Occurs when data is received. If the value of the received parity bit conforms to the type of parity (odd or even) in use, then the received data is treated as correct.

Question 9

What if the parity check comes back with an error?

Answer 9

Then the received parity bit does not conform to the type of parity in use and the computer will request that the user re-transmits the data.

Question 10

What is an issue with parity bits?

Answer 10

Whether using an odd or even parity, if an even number of bits are changed during transmission, the error is not detected.

Question 11

Outline majority voting.

Answer 11

When using majority voting, each bit of the data is transmitted multiple times.
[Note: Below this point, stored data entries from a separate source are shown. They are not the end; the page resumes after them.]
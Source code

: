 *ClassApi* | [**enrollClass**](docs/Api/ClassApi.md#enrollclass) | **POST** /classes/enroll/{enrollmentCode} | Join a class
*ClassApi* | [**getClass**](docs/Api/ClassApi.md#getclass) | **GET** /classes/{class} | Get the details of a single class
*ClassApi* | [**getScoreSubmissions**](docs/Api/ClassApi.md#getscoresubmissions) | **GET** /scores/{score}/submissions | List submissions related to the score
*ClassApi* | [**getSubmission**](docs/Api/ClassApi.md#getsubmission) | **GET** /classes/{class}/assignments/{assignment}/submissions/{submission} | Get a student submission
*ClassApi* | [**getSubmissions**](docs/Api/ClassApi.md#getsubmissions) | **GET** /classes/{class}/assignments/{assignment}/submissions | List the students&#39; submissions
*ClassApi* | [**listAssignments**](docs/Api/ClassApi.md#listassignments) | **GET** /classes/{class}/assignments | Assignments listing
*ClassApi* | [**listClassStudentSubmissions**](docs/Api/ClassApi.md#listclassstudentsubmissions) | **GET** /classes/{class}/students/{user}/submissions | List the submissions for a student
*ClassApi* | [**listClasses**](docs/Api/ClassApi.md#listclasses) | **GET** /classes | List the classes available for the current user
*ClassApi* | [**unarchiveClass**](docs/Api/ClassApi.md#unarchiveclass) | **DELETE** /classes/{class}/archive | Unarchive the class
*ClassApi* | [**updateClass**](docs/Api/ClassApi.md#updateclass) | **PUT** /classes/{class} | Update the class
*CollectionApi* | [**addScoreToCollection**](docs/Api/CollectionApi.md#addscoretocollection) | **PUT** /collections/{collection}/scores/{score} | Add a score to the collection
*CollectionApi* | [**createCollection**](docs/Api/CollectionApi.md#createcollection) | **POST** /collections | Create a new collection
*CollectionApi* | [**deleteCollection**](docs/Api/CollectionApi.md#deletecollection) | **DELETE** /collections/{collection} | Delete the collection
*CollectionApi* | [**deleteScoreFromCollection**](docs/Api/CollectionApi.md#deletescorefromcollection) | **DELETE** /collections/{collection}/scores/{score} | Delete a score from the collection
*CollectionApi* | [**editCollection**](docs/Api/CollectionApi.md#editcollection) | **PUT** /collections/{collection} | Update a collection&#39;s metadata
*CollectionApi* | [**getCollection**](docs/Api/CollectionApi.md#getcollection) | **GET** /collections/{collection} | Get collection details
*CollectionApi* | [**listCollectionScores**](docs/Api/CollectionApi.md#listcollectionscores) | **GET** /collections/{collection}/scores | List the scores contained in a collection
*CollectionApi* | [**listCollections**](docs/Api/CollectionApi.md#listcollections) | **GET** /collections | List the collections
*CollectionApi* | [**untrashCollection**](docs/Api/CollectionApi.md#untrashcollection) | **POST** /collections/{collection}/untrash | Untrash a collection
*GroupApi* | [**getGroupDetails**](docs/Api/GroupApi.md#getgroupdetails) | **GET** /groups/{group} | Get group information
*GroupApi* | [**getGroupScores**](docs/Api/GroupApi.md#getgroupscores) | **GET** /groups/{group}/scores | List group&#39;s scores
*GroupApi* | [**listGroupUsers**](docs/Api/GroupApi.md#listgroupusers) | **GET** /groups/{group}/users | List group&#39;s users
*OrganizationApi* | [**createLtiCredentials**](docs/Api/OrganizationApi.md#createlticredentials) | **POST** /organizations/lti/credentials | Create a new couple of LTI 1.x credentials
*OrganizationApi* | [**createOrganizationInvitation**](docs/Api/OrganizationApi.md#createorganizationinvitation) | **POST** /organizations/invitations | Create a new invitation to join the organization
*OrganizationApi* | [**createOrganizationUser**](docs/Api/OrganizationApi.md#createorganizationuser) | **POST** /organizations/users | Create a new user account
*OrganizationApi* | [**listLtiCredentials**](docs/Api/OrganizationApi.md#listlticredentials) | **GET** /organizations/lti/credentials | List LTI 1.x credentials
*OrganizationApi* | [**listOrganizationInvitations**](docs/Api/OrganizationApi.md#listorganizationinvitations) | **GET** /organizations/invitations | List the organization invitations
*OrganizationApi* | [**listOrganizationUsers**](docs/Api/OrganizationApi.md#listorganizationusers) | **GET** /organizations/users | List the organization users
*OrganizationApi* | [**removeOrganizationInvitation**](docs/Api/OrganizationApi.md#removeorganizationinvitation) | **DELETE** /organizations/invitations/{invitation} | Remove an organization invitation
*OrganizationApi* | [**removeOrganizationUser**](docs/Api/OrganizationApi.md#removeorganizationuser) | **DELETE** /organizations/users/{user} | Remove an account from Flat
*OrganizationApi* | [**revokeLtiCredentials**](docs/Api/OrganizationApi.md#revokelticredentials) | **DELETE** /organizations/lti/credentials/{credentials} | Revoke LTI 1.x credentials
When the data is received, the most commonly occurring value is to be taken as correct.

Question 12

Example of majority voting?

Answer 12

Data to send: 0110
Each bit is transmitted five times:

00000

111111

11111

00000

Data received majority vote
01000 0

011111 1

11111 1

01010 0

Data received after majority vote: 0110

Question 13

What is the primary disadvantage of majority voting?

Answer 13

The volume of data being transmitted is increased with the repetition of bits. In the example, the data transmitted is five times the larger than the original data. This would significantly increase the time taken to transmit data.

Question 14

Define a checksum.

Answer 14

As with parity bits, checksums involve adding a value, determined by the data itself, to the transmitted data.

Question 15

How is a checksum value determined?

Answer 15

By an algorithm, based on the data being transmitted. There is no agreed algorithm and different systems will use their own solutions.

Question 16

Provide an example algorithm which could be used to determine a checksums value.

Answer 16

The modulo function, which returns the remainder after a division. The value of the checksum will be appended to the original data in binary before being transmitted.

Question 17

Example of the modulo checksum algorithm:

Answer 17

Data to send:

46 = 10111

Calculate value of checksum:

46 MOD 8 = 6 = 110

Data transmitted:

101110110

Question 18

Outline what happens after the checksum has being applied and data has been sent and received.

Answer 18

The recipient can remove the checksum and apply the same algorithm as was used when sending the data to ensure that the checksum matches the transmitted data.

Question 19

What happens if the checksum does not match the transmitted data?

Answer 19

Then the recipient cannot correct the error itself so it must request that the sender re-transmits the data.

Question 20

Define a check digit.

Answer 20

A type of checksum in which only a single digit is added to the transmitted data. This reduces the number of different algorithms that could be used to calculate the value of the check digit and so reduces the variety of errors that the method can detect.

Question 21

Can a parity bit detect errors in transmission?

Answer 21

Yes but only if an odd number of bits are changed.

Question 22

Can a parity bit correct errors in transmission?

Answer 22

No.

Question 23

Is a parity bit efficient?

Answer 23

Very efficient.

Question 24

Can a majority vote detect errors in transmission?

Answer 24

Yes.

Question 25

Can a majority vote correct errors in transmission?

Answer 25

Yes as long as the majority of bits remain unchanged.

Question 26

Is a majority vote efficient?

Answer 26

It is inefficient as each bit is sent multiple times.

Question 27

Can a checksum detect errors in transmission?

Answer 27

Yes.

Question 28

Can a checksum correct errors in transmission?

Answer 28

No.

Question 29

Is a checksum efficient?

Answer 29

Mostly efficient as a complex algorithm could make the process less efficient.

Question 30

Can a check digit detect errors in transmission?

Answer 30

Yes.

Question 31

Can a check digit correct errors in transmission?

Answer 31

No.

Question 32

Is a check digit efficient?

Answer 32

Efficient as the algorithms used to calculate the check digit are limited in complexity.